Stored data:
-*-*-
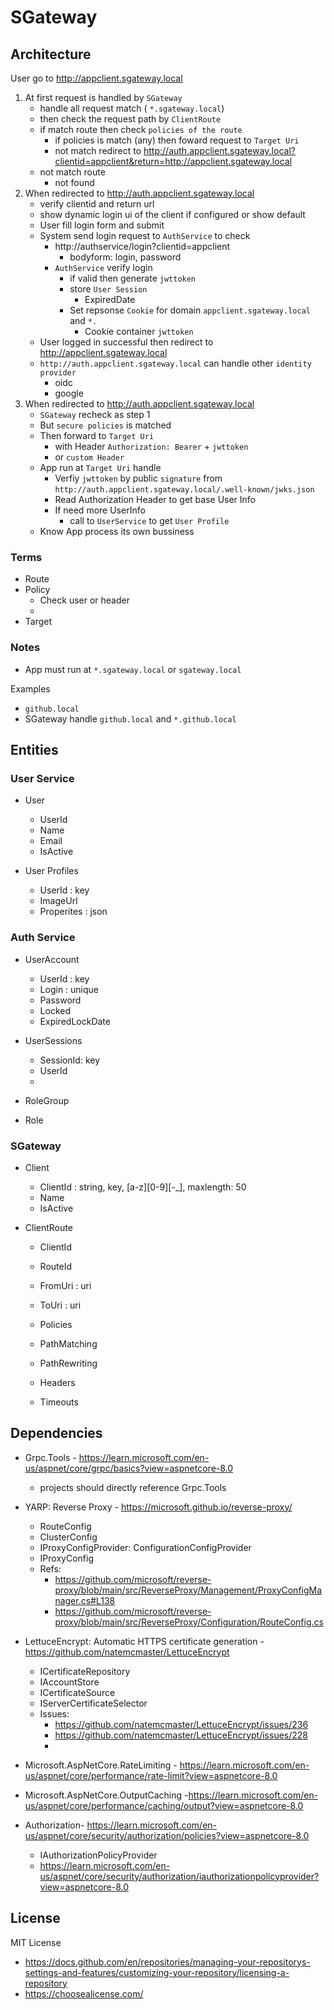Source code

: # SGateway

## Architecture
User go to http://appclient.sgateway.local
1. At first  request is handled by `SGateway` 
	- handle all request match ( `*.sgateway.local`)
	- then check the request path by `ClientRoute`
	- if match route then check `policies of the route`
		- if policies is match (any)
			then foward request to `Target Uri`
		- not match
			redirect to http://auth.appclient.sgateway.local?clientid=appclient&return=http://appclient.sgateway.local
	- not match route
		- not found
2. When redirected to  http://auth.appclient.sgateway.local
	- verify clientid and return url
	- show dynamic login ui of the client if configured or show default
	- User fill login form and submit
	- System send login request to `AuthService` to check
		- http://authservice/login?clientid=appclient
			- bodyform: login, password
		- `AuthService` verify login
			- if valid then generate `jwttoken`
			- store `User Session`
				- ExpiredDate	 
			- Set repsonse `Cookie` for domain `appclient.sgateway.local` and `*.`
				- Cookie container `jwttoken`
	- User logged in successful then redirect to  http://appclient.sgateway.local
	- `http://auth.appclient.sgateway.local` can handle other `identity provider`
		- oidc
		- google
3. When redirected to http://auth.appclient.sgateway.local
	- `SGateway` recheck as step 1
	- But `secure policies` is matched
	- Then forward to  `Target Uri`
		- with Header `Authorization: Bearer` + `jwttoken`
		- or `custom Header` 
	- App run at `Target Uri` handle
		- Verfiy `jwttoken` by public `signature` from `http://auth.appclient.sgateway.local/.well-known/jwks.json`
		- Read Authorization Header to get base User Info
		- If need more UserInfo 
			-  call to `UserService` to get `User Profile`
	- Know App process its own bussiness

### Terms
- Route
- Policy
	- Check user or header
	- 
- Target


### Notes
- App must run at `*.sgateway.local` or `sgateway.local`

Examples
- `github.local`
- SGateway handle `github.local` and `*.github.local`

## Entities

### User Service
- User
	- UserId
	- Name
	- Email
	- IsActive

- User Profiles
	- UserId : key
	- ImageUrl
	- Properites : json

### Auth Service

- UserAccount
	- UserId : key
	- Login : unique
	- Password
	- Locked
	- ExpiredLockDate

- UserSessions
	- SessionId: key
	- UserId
	- 

- RoleGroup

- Role

### SGateway
- Client
	- ClientId : string, key, [a-z][0-9][-_], maxlength: 50
	- Name
	- IsActive
	
- ClientRoute
	- ClientId
	- RouteId
	- FromUri : uri
	- ToUri : uri
	- Policies
	
	- PathMatching
	- PathRewriting
	- Headers
	- Timeouts


## Dependencies
- Grpc.Tools - https://learn.microsoft.com/en-us/aspnet/core/grpc/basics?view=aspnetcore-8.0
	- projects should directly reference Grpc.Tools
- YARP: Reverse Proxy - https://microsoft.github.io/reverse-proxy/
	- RouteConfig
	- ClusterConfig
	- IProxyConfigProvider: ConfigurationConfigProvider  
	- IProxyConfig
	- Refs:
		- https://github.com/microsoft/reverse-proxy/blob/main/src/ReverseProxy/Management/ProxyConfigManager.cs#L138
		- https://github.com/microsoft/reverse-proxy/blob/main/src/ReverseProxy/Configuration/RouteConfig.cs
- LettuceEncrypt: Automatic HTTPS certificate generation - https://github.com/natemcmaster/LettuceEncrypt
	- ICertificateRepository
	- IAccountStore
	- ICertificateSource 
	- IServerCertificateSelector
	- Issues:
		- https://github.com/natemcmaster/LettuceEncrypt/issues/236
		- https://github.com/natemcmaster/LettuceEncrypt/issues/228
		- 
- Microsoft.AspNetCore.RateLimiting - https://learn.microsoft.com/en-us/aspnet/core/performance/rate-limit?view=aspnetcore-8.0
- Microsoft.AspNetCore.OutputCaching -https://learn.microsoft.com/en-us/aspnet/core/performance/caching/output?view=aspnetcore-8.0

- Authorization- https://learn.microsoft.com/en-us/aspnet/core/security/authorization/policies?view=aspnetcore-8.0
	- IAuthorizationPolicyProvider
	- https://learn.microsoft.com/en-us/aspnet/core/security/authorization/iauthorizationpolicyprovider?view=aspnetcore-8.0

## License

MIT License
- https://docs.github.com/en/repositories/managing-your-repositorys-settings-and-features/customizing-your-repository/licensing-a-repository
- https://choosealicense.com/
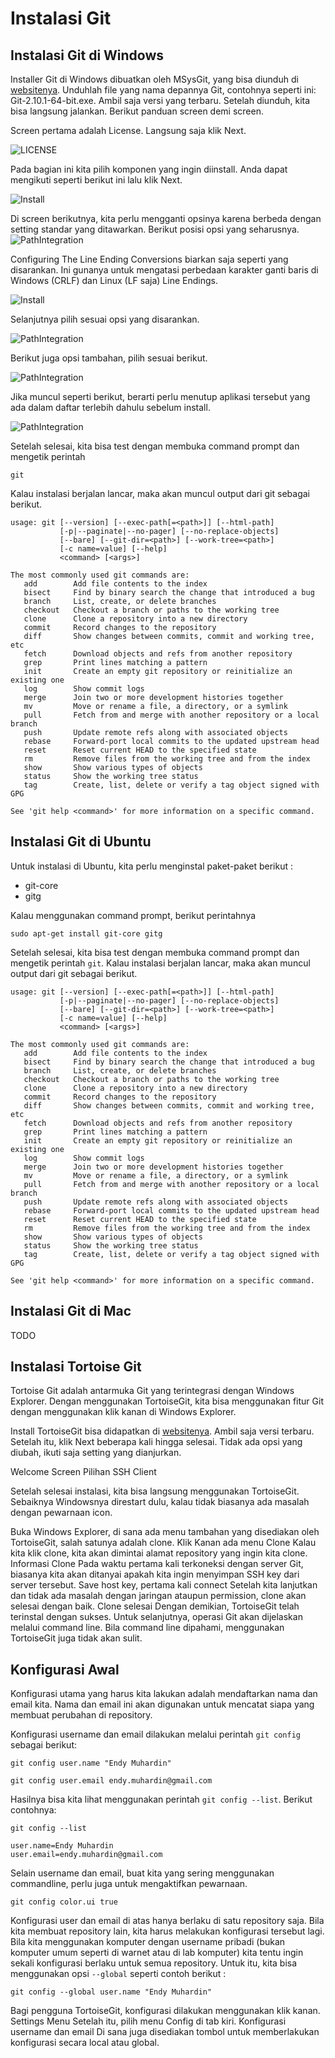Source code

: # Instalasi Git #

## Instalasi Git di Windows ##

Installer Git di Windows dibuatkan oleh MSysGit, yang bisa diunduh di
[websitenya](http://code.google.com/p/msysgit/). Unduhlah file yang nama
depannya Git, contohnya seperti ini: Git-2.10.1-64-bit.exe.
Ambil saja versi yang terbaru. Setelah diunduh, kita bisa langsung
jalankan. Berikut panduan screen demi screen.

Screen pertama adalah License. Langsung saja klik Next.

![LICENSE](../resources/images/01.02.install/msysgit/01-msysgit-install-license.png)

Pada bagian ini kita pilih komponen yang ingin diinstall. Anda dapat mengikuti seperti berikut ini lalu klik Next. 

![Install](../resources/images/01.02.install/msysgit/02-msysgit-install-component-1.png)

Di screen berikutnya, kita perlu mengganti opsinya karena berbeda dengan
setting standar yang ditawarkan. Berikut posisi opsi yang seharusnya.
![PathIntegration](../resources/images/01.02.install/msysgit/03-msysgit-install-path-1.png)

Configuring The Line Ending Conversions biarkan saja
seperti yang disarankan. Ini gunanya untuk mengatasi perbedaan karakter
ganti baris di Windows (CRLF) dan Linux (LF saja) Line Endings.

![Install](../resources/images/01.02.install/msysgit/04-msysgit-install-crlf-1.png)

Selanjutnya pilih sesuai opsi yang disarankan.

![PathIntegration](../resources/images/01.02.install/msysgit/05-config-terminal-emulator.png)

Berikut juga opsi tambahan, pilih sesuai berikut.

![PathIntegration](../resources/images/01.02.install/msysgit/06-config-extra-options.png)

Jika muncul seperti berikut, berarti perlu menutup aplikasi tersebut  yang ada dalam daftar terlebih dahulu sebelum install.

![PathIntegration](../resources/images/01.02.install/msysgit/07-replacing-in-use-files.png)

Setelah selesai, kita bisa test dengan membuka command prompt dan
mengetik perintah

`git`

Kalau instalasi berjalan lancar, maka akan muncul output dari git
sebagai berikut.

    usage: git [--version] [--exec-path[=<path>]] [--html-path]
               [-p|--paginate|--no-pager] [--no-replace-objects]
               [--bare] [--git-dir=<path>] [--work-tree=<path>]
               [-c name=value] [--help]
               <command> [<args>]
    
    The most commonly used git commands are:
       add        Add file contents to the index
       bisect     Find by binary search the change that introduced a bug
       branch     List, create, or delete branches
       checkout   Checkout a branch or paths to the working tree
       clone      Clone a repository into a new directory
       commit     Record changes to the repository
       diff       Show changes between commits, commit and working tree, etc
       fetch      Download objects and refs from another repository
       grep       Print lines matching a pattern
       init       Create an empty git repository or reinitialize an existing one
       log        Show commit logs
       merge      Join two or more development histories together
       mv         Move or rename a file, a directory, or a symlink
       pull       Fetch from and merge with another repository or a local branch
       push       Update remote refs along with associated objects
       rebase     Forward-port local commits to the updated upstream head
       reset      Reset current HEAD to the specified state
       rm         Remove files from the working tree and from the index
       show       Show various types of objects
       status     Show the working tree status
       tag        Create, list, delete or verify a tag object signed with GPG
    
    See 'git help <command>' for more information on a specific command.

## Instalasi Git di Ubuntu ##

Untuk instalasi di Ubuntu, kita perlu menginstal paket-paket berikut :

-   git-core
-   gitg

Kalau menggunakan command prompt, berikut perintahnya

`sudo apt-get install git-core gitg`

Setelah selesai, kita bisa test dengan membuka command prompt dan
mengetik perintah `git`. Kalau instalasi berjalan lancar, maka akan
muncul output dari git sebagai berikut.

    usage: git [--version] [--exec-path[=<path>]] [--html-path]
               [-p|--paginate|--no-pager] [--no-replace-objects]
               [--bare] [--git-dir=<path>] [--work-tree=<path>]
               [-c name=value] [--help]
               <command> [<args>]
    
    The most commonly used git commands are:
       add        Add file contents to the index
       bisect     Find by binary search the change that introduced a bug
       branch     List, create, or delete branches
       checkout   Checkout a branch or paths to the working tree
       clone      Clone a repository into a new directory
       commit     Record changes to the repository
       diff       Show changes between commits, commit and working tree, etc
       fetch      Download objects and refs from another repository
       grep       Print lines matching a pattern
       init       Create an empty git repository or reinitialize an existing one
       log        Show commit logs
       merge      Join two or more development histories together
       mv         Move or rename a file, a directory, or a symlink
       pull       Fetch from and merge with another repository or a local branch
       push       Update remote refs along with associated objects
       rebase     Forward-port local commits to the updated upstream head
       reset      Reset current HEAD to the specified state
       rm         Remove files from the working tree and from the index
       show       Show various types of objects
       status     Show the working tree status
       tag        Create, list, delete or verify a tag object signed with GPG
    
    See 'git help <command>' for more information on a specific command.

## Instalasi Git di Mac ##

TODO

## Instalasi Tortoise Git ##

Tortoise Git adalah antarmuka Git yang terintegrasi dengan Windows
Explorer. Dengan menggunakan TortoiseGit, kita bisa menggunakan fitur
Git dengan menggunakan klik kanan di Windows Explorer.

Install TortoiseGit bisa didapatkan di
[websitenya](http://code.google.com/p/tortoisegit/). Ambil saja versi
terbaru. Setelah itu, klik Next beberapa kali hingga selesai. Tidak ada
opsi yang diubah, ikuti saja setting yang dianjurkan.

Welcome Screen Pilihan SSH Client

Setelah selesai instalasi, kita bisa langsung menggunakan TortoiseGit.
Sebaiknya Windowsnya direstart dulu, kalau tidak biasanya ada masalah
dengan pewarnaan icon.

Buka Windows Explorer, di sana ada menu tambahan yang disediakan oleh
TortoiseGit, salah satunya adalah clone. Klik Kanan ada menu Clone Kalau
kita klik clone, kita akan dimintai alamat repository yang ingin kita
clone. Informasi Clone Pada waktu pertama kali terkoneksi dengan server
Git, biasanya kita akan ditanyai apakah kita ingin menyimpan SSH key
dari server tersebut. Save host key, pertama kali connect Setelah kita
lanjutkan dan tidak ada masalah dengan jaringan ataupun permission,
clone akan selesai dengan baik. Clone selesai Dengan demikian,
TortoiseGit telah terinstal dengan sukses. Untuk selanjutnya, operasi
Git akan dijelaskan melalui command line. Bila command line dipahami,
menggunakan TortoiseGit juga tidak akan sulit.

## Konfigurasi Awal ##

Konfigurasi utama yang harus kita lakukan adalah mendaftarkan nama dan
email kita. Nama dan email ini akan digunakan untuk mencatat siapa yang
membuat perubahan di repository.

Konfigurasi username dan email dilakukan melalui perintah `git config`
sebagai berikut:

`git config user.name "Endy Muhardin"`

`git config user.email endy.muhardin@gmail.com`

Hasilnya bisa kita lihat menggunakan perintah `git config --list`.
Berikut contohnya:

`git config --list`

    user.name=Endy Muhardin
    user.email=endy.muhardin@gmail.com


Selain username dan email, buat kita yang sering menggunakan
commandline, perlu juga untuk mengaktifkan pewarnaan.

`git config color.ui true`

Konfigurasi user dan email di atas hanya berlaku di satu repository
saja. Bila kita membuat repository lain, kita harus melakukan
konfigurasi tersebut lagi. Bila kita menggunakan komputer dengan
username pribadi (bukan komputer umum seperti di warnet atau di lab
komputer) kita tentu ingin sekali konfigurasi berlaku untuk semua
repository. Untuk itu, kita bisa menggunakan opsi `--global` seperti
contoh berikut :

`git config --global user.name "Endy Muhardin"`

Bagi pengguna TortoiseGit, konfigurasi dilakukan menggunakan klik kanan.
Settings Menu Setelah itu, pilih menu Config di tab kiri. Konfigurasi
username dan email Di sana juga disediakan tombol untuk memberlakukan
konfigurasi secara local atau global.


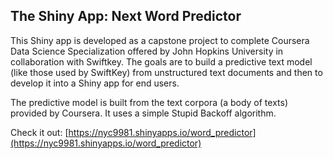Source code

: ## The Shiny App: Next Word Predictor

This Shiny app is developed as a capstone project to complete Coursera Data Science Specialization offered by John Hopkins University in collaboration with Swiftkey. The goals are to build a predictive text model (like those used by SwiftKey) from unstructured text documents and then to develop it into a Shiny app for end users.

The predictive model is built from the text corpora (a body of texts) provided by Coursera. It uses a simple Stupid Backoff algorithm.

Check it out: [https://nyc9981.shinyapps.io/word_predictor](https://nyc9981.shinyapps.io/word_predictor)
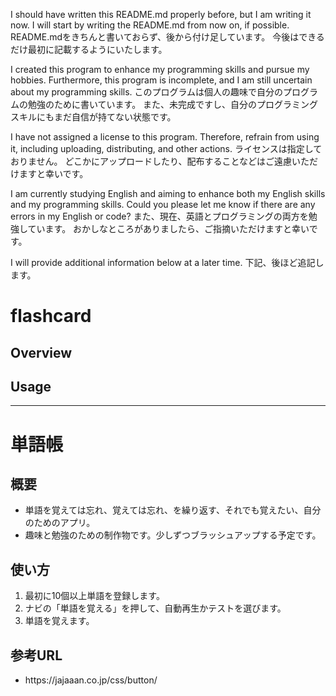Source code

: I should have written this README.md properly before, but I am writing it now.
I will start by writing the README.md from now on, if possible.
README.mdをきちんと書いておらず、後から付け足しています。
今後はできるだけ最初に記載するようにいたします。

I created this program to enhance my programming skills and pursue my hobbies.
Furthermore, this program is incomplete, and I am still uncertain about my programming skills.
このプログラムは個人の趣味で自分のプログラムの勉強のために書いています。
また、未完成ですし、自分のプログラミングスキルにもまだ自信が持てない状態です。

I have not assigned a license to this program.
Therefore, refrain from using it, including uploading, distributing, and other actions.
ライセンスは指定しておりません。
どこかにアップロードしたり、配布することなどはご遠慮いただけますと幸いです。

I am currently studying English and aiming to enhance both my English skills and my programming skills.
Could you please let me know if there are any errors in my English or code?
また、現在、英語とプログラミングの両方を勉強しています。
おかしなところがありましたら、ご指摘いただけますと幸いです。

I will provide additional information below at a later time.
下記、後ほど追記します。

# flashcard

## Overview

## Usage

<hr>

# 単語帳

## 概要
<ul>
<li>単語を覚えては忘れ、覚えては忘れ、を繰り返す、それでも覚えたい、自分のためのアプリ。</li>
<li>趣味と勉強のための制作物です。少しずつブラッシュアップする予定です。</li>
</ul>
  
## 使い方
<ol>
<li>最初に10個以上単語を登録します。</li>
<li>ナビの「単語を覚える」を押して、自動再生かテストを選びます。</li>
<li>単語を覚えます。</li>
</ol>

## 参考URL
<ul>
<li>https://jajaaan.co.jp/css/button/</li>
</ul>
-*-*-
| Try it |
From the entries above, write out only the lines starting at the line that holds "ganti baris di" and ending at the line that holds "Selanjutnya pilih sesuai", keeping both and matching them exactly.

| Reply |
ganti baris di Windows (CRLF) dan Linux (LF saja) Line Endings.

![Install](../resources/images/01.02.install/msysgit/04-msysgit-install-crlf-1.png)

Selanjutnya pilih sesuai opsi yang disarankan.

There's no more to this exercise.